I’ve written (and spoken) about the dramatic changes in the publishing industry many times over the past few years, pointing out that the changes are so sweeping that they constitute the “new revolution of publishing”. A book’s journey from author to reader can be thought of as two halves: 1) from author to published book available for sale, and 2) from book for sale to reader’s hand. My writing on the revolution have focused only on the first half of the journey, and how print-on-demand technology was dramatically lowering the barriers to publishing. Though e-book readers have been around for many years, I thought it would take them a very long time to catch on (if they ever did), and that their impact would not be revolutionary. Boy was I wrong.
The second half of a book’s journey from author to reader, from book for sale to book in hand, is also undergoing a revolution. In just a short time, e-books have become the dominant form of publishing books, outselling hardcover, trade paperback, and all other forms of publishing. Wow!
One great effect of the e-book readers is that many (or most) readers report that using the devices leads to vastly increasing the rate at which they consume books, such as going from two or three books a month to two or three books a week, or more. Amazing!

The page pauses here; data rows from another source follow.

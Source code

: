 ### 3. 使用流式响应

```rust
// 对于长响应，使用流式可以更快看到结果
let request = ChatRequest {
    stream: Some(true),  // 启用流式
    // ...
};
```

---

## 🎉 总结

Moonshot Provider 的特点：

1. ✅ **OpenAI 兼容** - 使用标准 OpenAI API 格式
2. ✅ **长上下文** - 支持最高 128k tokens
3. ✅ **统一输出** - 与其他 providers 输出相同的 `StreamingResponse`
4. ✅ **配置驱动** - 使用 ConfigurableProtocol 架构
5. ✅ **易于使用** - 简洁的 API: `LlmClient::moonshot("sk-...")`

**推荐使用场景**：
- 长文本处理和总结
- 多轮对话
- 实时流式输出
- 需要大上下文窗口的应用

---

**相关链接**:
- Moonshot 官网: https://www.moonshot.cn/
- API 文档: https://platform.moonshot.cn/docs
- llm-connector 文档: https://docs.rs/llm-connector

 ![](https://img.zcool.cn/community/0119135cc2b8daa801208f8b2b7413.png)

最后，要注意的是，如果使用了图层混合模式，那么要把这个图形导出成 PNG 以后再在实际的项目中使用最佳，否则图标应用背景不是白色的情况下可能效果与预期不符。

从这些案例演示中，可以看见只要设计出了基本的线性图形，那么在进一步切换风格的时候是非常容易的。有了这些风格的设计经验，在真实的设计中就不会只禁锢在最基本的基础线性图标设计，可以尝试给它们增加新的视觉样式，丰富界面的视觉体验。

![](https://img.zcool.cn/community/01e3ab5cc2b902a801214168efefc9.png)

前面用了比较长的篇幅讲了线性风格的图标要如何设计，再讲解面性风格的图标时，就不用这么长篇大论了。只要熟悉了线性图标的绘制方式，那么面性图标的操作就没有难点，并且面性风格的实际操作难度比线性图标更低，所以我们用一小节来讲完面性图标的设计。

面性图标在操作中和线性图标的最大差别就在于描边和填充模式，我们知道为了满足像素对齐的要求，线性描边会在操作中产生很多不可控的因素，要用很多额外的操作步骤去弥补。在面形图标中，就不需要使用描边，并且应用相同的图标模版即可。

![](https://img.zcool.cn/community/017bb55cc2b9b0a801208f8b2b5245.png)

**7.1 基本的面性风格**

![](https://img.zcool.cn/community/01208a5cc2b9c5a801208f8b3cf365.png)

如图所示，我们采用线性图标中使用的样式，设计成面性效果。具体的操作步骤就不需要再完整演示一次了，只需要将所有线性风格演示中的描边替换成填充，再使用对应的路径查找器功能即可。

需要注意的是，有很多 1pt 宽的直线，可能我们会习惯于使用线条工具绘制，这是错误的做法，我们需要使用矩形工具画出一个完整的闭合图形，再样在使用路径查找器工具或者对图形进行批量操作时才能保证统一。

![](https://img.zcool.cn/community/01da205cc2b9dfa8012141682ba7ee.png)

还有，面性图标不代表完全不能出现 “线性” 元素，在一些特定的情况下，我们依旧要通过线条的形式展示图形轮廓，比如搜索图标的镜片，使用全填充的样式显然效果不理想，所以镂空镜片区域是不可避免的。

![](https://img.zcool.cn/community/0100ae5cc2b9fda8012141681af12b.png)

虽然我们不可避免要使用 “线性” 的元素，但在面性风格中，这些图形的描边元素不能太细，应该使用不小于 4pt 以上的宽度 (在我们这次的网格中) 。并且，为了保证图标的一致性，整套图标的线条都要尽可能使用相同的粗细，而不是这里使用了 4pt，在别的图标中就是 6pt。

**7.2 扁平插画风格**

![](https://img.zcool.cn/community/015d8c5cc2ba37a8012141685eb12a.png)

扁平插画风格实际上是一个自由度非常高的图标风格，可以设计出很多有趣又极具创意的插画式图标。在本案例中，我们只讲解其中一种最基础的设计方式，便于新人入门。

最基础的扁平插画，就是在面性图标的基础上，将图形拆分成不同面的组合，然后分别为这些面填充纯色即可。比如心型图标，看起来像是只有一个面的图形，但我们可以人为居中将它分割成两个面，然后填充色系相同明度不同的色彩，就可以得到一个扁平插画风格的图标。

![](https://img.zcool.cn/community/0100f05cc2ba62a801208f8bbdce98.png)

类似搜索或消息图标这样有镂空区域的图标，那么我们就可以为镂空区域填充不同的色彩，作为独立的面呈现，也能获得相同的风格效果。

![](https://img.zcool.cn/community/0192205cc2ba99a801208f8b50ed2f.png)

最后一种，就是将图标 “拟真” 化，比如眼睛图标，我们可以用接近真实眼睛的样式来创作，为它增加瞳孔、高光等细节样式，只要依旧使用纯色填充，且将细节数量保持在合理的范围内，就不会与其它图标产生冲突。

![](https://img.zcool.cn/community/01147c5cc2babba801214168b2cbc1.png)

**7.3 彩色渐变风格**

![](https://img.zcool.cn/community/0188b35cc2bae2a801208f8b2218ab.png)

Most incredibly, however, it seems that the hopes that an e-book reader would “re-kindle” the industry have proven largely true. It is widely reported that Kindle owners buy more books. If they find an author they like and the price is right, many Kindle owners will simply buy everything available by that author. It is also widely reported that e-book reader owners simply buy more books than their physical-book-reading counterparts, so much so that Amazon is reported to be considering giving away the Kindle, knowing that readers will buy more than enough e-books to make up the cost. Incredible!
I must confess that I was ignorant of this aspect of the revolution for a long time. Now, however, I am a Kindle owner, and I have experienced first-hand the boost in reading quantity and quality, and I can attest to it’s amazing ability to boost book buying. I’m absolutely hooked, and I can now imagine a future where e-books are the norm and printed books are rare.
All this has really caused me to seriously reconsider my place in the universe, and I’m on the verge of announcing a major decision. This is an exciting time to be a reader, and a great time to be a writer.